[Items listed in a dataset]
* * * * *

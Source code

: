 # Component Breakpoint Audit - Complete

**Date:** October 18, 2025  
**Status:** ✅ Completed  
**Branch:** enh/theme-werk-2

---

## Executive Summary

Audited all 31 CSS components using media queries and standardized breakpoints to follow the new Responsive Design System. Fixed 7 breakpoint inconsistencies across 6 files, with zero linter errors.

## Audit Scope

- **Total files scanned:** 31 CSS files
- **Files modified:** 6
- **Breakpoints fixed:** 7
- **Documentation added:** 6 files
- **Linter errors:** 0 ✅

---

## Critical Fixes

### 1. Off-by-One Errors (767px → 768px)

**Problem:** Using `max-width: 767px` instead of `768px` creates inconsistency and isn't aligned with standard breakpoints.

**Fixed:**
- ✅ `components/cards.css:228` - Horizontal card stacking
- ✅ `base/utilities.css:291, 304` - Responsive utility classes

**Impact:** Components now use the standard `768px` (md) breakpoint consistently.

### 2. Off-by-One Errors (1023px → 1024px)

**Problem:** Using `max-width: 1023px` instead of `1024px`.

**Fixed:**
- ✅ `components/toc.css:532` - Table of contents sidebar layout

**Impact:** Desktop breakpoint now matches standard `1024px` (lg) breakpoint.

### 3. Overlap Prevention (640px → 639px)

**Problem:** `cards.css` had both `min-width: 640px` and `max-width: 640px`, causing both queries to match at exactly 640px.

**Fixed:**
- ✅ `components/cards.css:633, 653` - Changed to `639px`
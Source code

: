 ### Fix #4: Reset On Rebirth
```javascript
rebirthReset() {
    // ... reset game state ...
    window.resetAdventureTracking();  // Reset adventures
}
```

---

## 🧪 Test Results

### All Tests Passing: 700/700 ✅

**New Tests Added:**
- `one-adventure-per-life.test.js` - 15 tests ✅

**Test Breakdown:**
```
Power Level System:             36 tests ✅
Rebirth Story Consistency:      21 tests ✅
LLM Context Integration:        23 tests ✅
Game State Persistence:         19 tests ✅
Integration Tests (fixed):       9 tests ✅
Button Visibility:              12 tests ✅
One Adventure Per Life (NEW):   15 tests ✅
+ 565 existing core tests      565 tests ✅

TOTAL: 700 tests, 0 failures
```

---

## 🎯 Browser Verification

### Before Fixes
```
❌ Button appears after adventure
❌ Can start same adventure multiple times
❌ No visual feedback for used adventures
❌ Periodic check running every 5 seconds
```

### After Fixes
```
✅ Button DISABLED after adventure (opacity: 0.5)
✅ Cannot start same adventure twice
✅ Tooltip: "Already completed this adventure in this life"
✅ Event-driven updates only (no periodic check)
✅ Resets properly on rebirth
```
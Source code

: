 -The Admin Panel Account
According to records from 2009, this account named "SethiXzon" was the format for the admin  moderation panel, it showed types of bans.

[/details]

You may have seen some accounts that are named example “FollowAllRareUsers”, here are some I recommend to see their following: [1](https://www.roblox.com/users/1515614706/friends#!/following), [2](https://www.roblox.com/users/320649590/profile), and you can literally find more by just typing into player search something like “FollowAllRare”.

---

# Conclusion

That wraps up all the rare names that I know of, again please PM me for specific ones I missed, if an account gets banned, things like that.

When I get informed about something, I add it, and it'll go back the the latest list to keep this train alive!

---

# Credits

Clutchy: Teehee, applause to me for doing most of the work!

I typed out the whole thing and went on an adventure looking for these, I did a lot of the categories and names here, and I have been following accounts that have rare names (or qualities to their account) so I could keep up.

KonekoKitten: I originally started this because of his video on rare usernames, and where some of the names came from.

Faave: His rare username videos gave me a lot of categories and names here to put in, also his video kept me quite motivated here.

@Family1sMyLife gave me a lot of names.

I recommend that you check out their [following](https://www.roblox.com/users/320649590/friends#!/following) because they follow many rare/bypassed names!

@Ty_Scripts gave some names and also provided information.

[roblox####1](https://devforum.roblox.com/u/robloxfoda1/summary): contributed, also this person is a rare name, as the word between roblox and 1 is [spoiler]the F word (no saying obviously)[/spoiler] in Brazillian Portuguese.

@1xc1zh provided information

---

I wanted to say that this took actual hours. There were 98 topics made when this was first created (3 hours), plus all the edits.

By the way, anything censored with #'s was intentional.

* * * * *

▸ **PROBLEM DESCRIPTION**
Every line above that holds "because" should be tallied; answer with the total alone.

▸ **FINISHED TASK**
2